Directions
Copy each line of the records below that has "alfalfa" in it.
-- Data for this exercise follows --
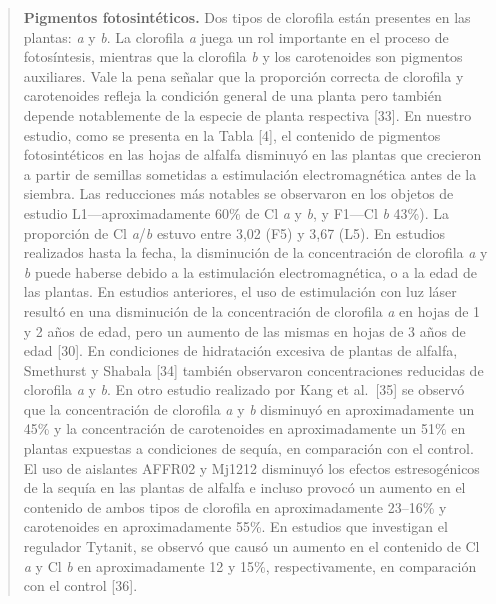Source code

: \documentclass[
]{article}
\begin{document}
\begin{quote}
\textbf{Pigmentos fotosintéticos.} Dos tipos de clorofila están
presentes en las plantas: \emph{a} y \emph{b}. La clorofila \emph{a}
juega un rol importante en el proceso de fotosíntesis, mientras que la
clorofila \emph{b} y los carotenoides son pigmentos auxiliares. Vale la
pena señalar que la proporción correcta de clorofila y carotenoides
refleja la condición general de una planta pero también depende
notablemente de la especie de planta respectiva {[}33{]}. En nuestro
estudio, como se presenta en la Tabla {[}4{]}, el contenido de pigmentos
fotosintéticos en las hojas de alfalfa disminuyó en las plantas que
crecieron a partir de semillas sometidas a estimulación electromagnética
antes de la siembra. Las reducciones más notables se observaron en los
objetos de estudio L1---aproximadamente 60\% de Cl \emph{a} y \emph{b},
y F1---Cl \emph{b} 43\%). La proporción de Cl \emph{a}/\emph{b} estuvo
entre 3,02 (F5) y 3,67 (L5). En estudios realizados hasta la fecha, la
disminución de la concentración de clorofila \emph{a} y \emph{b} puede
haberse debido a la estimulación electromagnética, o a la edad de las
plantas. En estudios anteriores, el uso de estimulación con luz láser
resultó en una disminución de la concentración de clorofila \emph{a} en
hojas de 1 y 2 años de edad, pero un aumento de las mismas en hojas de 3
años de edad {[}30{]}. En condiciones de hidratación excesiva de plantas
de alfalfa, Smethurst y Shabala {[}34{]} también observaron
concentraciones reducidas de clorofila \emph{a} y \emph{b}. En otro
estudio realizado por Kang et al.~{[}35{]} se observó que la
concentración de clorofila \emph{a} y \emph{b} disminuyó en
aproximadamente un 45\% y la concentración de carotenoides en
aproximadamente un 51\% en plantas expuestas a condiciones de sequía, en
comparación con el control. El uso de aislantes AFFR02 y Mj1212
disminuyó los efectos estresogénicos de la sequía en las plantas de
alfalfa e incluso provocó un aumento en el contenido de ambos tipos de
clorofila en aproximadamente 23--16\% y carotenoides en aproximadamente
55\%. En estudios que investigan el regulador Tytanit, se observó que
causó un aumento en el contenido de Cl \emph{a} y Cl \emph{b} en
aproximadamente 12 y 15\%, respectivamente, en comparación con el
control {[}36{]}.
\end{quote}
\end{document}
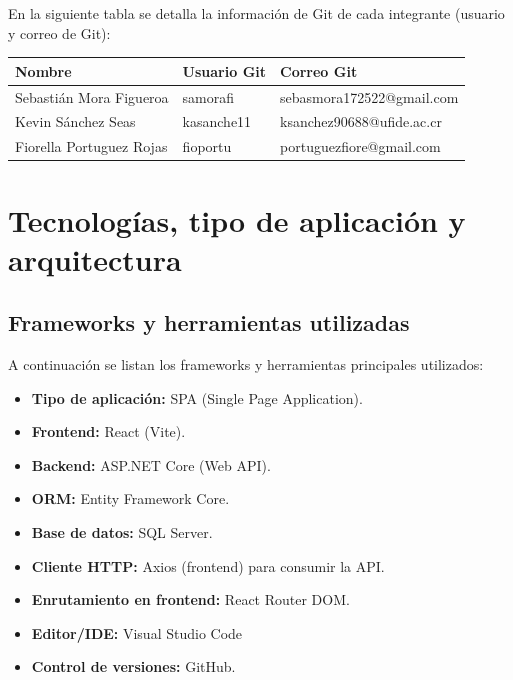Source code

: \documentclass[11pt,a4paper]{article}
\begin{document}
En la siguiente tabla se detalla la información de Git de cada integrante 
(usuario y correo de Git):

\begin{longtable}{|l|l|l|}
\hline
\textbf{Nombre}                 & \textbf{Usuario Git} & \textbf{Correo Git}              \\
\hline
Sebastián Mora Figueroa        & samorafi             & sebasmora172522@gmail.com        \\ \hline
Kevin Sánchez Seas             & kasanche11           & ksanchez90688@ufide.ac.cr        \\ \hline
Fiorella Portuguez Rojas       & fioportu             & portuguezfiore@gmail.com         \\ \hline
\end{longtable}


\section{Tecnologías, tipo de aplicación y arquitectura}

\subsection{Frameworks y herramientas utilizadas}

A continuación se listan los frameworks y herramientas principales utilizados:

\begin{itemize}
    \item \textbf{Tipo de aplicación:} SPA (Single Page Application).
    \item \textbf{Frontend:} React (Vite).
    \item \textbf{Backend:} ASP.NET Core (Web API).
    \item \textbf{ORM:} Entity Framework Core.
    \item \textbf{Base de datos:} SQL Server.
    \item \textbf{Cliente HTTP:} Axios (frontend) para consumir la API.
    \item \textbf{Enrutamiento en frontend:} React Router DOM.
    \item \textbf{Editor/IDE:} Visual Studio Code
    \item \textbf{Control de versiones:} GitHub.
\end{itemize}
\end{document}
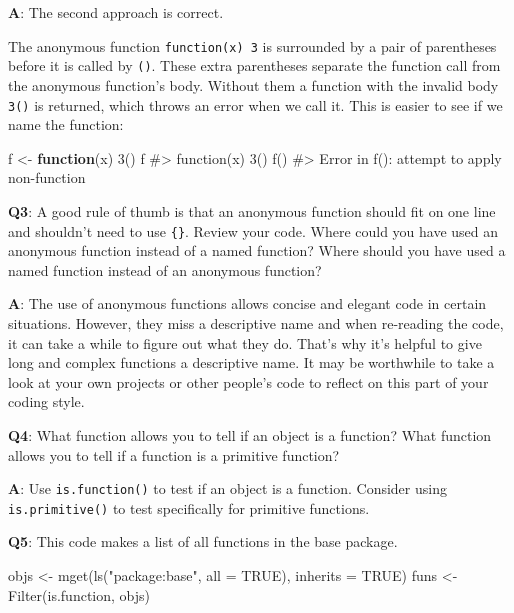 \documentclass[
]{krantz}
\makeatletter
\newenvironment{Shaded}{\begin{snugshade}}{\end{snugshade}}
\newcommand{\CommentTok}[1]{\textcolor[rgb]{0.56,0.35,0.01}{\textit{#1}}}
\newcommand{\ControlFlowTok}[1]{\textcolor[rgb]{0.13,0.29,0.53}{\textbf{#1}}}
\newcommand{\DataTypeTok}[1]{\textcolor[rgb]{0.13,0.29,0.53}{#1}}
\newcommand{\DecValTok}[1]{\textcolor[rgb]{0.00,0.00,0.81}{#1}}
\newcommand{\KeywordTok}[1]{\textcolor[rgb]{0.13,0.29,0.53}{\textbf{#1}}}
\newcommand{\NormalTok}[1]{#1}
\newcommand{\OtherTok}[1]{\textcolor[rgb]{0.56,0.35,0.01}{#1}}
\newcommand{\StringTok}[1]{\textcolor[rgb]{0.31,0.60,0.02}{#1}}
\newenvironment{kframe}{%
\medskip{}
\setlength{\fboxsep}{.8em}
 \def\at@end@of@kframe{}%
 \ifinner\ifhmode%
  \def\at@end@of@kframe{\end{minipage}}%
  \begin{minipage}{\columnwidth}%
 \fi\fi%
 \def\FrameCommand##1{\hskip\@totalleftmargin \hskip-\fboxsep
 \colorbox{shadecolor}{##1}\hskip-\fboxsep
     \hskip-\linewidth \hskip-\@totalleftmargin \hskip\columnwidth}%
 \MakeFramed {\advance\hsize-\width
   \@totalleftmargin\z@ \linewidth\hsize
   \@setminipage}}%
 {\par\unskip\endMakeFramed%
 \at@end@of@kframe}
\renewenvironment{Shaded}{\begin{kframe}}{\end{kframe}}
\renewcommand{\KeywordTok} [1]{\textcolor[rgb]{0.00,0.44,0.13}{{#1}}}
\renewcommand{\DataTypeTok}[1]{\textcolor[rgb]{0.56,0.13,0.00}{{#1}}}
\renewcommand{\DecValTok}  [1]{\textcolor[rgb]{0.25,0.63,0.44}{{#1}}}
\renewcommand{\StringTok}  [1]{\textcolor[rgb]{0.25,0.44,0.63}{{#1}}}
\renewcommand{\CommentTok} [1]{\textcolor[rgb]{0.38,0.63,0.69}{{#1}}}
\renewcommand{\OtherTok}   [1]{\textcolor[rgb]{0.00,0.44,0.13}{{#1}}}
\renewcommand{\NormalTok}  [1]{{#1}}
\makeatother
\begin{document}
\textbf{{A}}: The second approach is correct.

The anonymous function \texttt{function(x)\ 3} is surrounded by a pair of parentheses before it is called by \texttt{()}. These extra parentheses separate the function call from the anonymous function's body. Without them a function with the invalid body \texttt{3()} is returned, which throws an error when we call it. This is easier to see if we name the function:

\begin{Shaded}
\begin{Highlighting}[]
\NormalTok{f <-}\StringTok{ }\ControlFlowTok{function}\NormalTok{(x) }\DecValTok{3}\NormalTok{()}
\NormalTok{f}
\CommentTok{#> function(x) 3()}
\KeywordTok{f}\NormalTok{()}
\CommentTok{#> Error in f(): attempt to apply non-function}
\end{Highlighting}
\end{Shaded}

\textbf{{Q3}}: A good rule of thumb is that an anonymous function should fit on one line and shouldn't need to use \texttt{\{\}}. Review your code. Where could you have used an anonymous function instead of a named function? Where should you have used a named function instead of an anonymous function?

\textbf{{A}}: The use of anonymous functions allows concise and elegant code in certain situations. However, they miss a descriptive name and when re-reading the code, it can take a while to figure out what they do. That's why it's helpful to give long and complex functions a descriptive name. It may be worthwhile to take a look at your own projects or other people's code to reflect on this part of your coding style.

\textbf{{Q4}}: What function allows you to tell if an object is a function? What function allows you to tell if a function is a primitive function?

\textbf{{A}}: Use \texttt{is.function()} to test if an object is a function. Consider using \texttt{is.primitive()} to test specifically for primitive functions.

\textbf{{Q5}}: This code makes a list of all functions in the base package.

\begin{Shaded}
\begin{Highlighting}[]
\NormalTok{objs <-}\StringTok{ }\KeywordTok{mget}\NormalTok{(}\KeywordTok{ls}\NormalTok{(}\StringTok{"package:base"}\NormalTok{, }\DataTypeTok{all =} \OtherTok{TRUE}\NormalTok{), }\DataTypeTok{inherits =} \OtherTok{TRUE}\NormalTok{)}
\NormalTok{funs <-}\StringTok{ }\KeywordTok{Filter}\NormalTok{(is.function, objs)}
\end{Highlighting}
\end{Shaded}
\end{document}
-- Data for this exercise concluded --
Solution for this task
fotosintéticos en las hojas de alfalfa disminuyó en las plantas que
de alfalfa, Smethurst y Shabala {[}34{]} también observaron
alfalfa e incluso provocó un aumento en el contenido de ambos tipos de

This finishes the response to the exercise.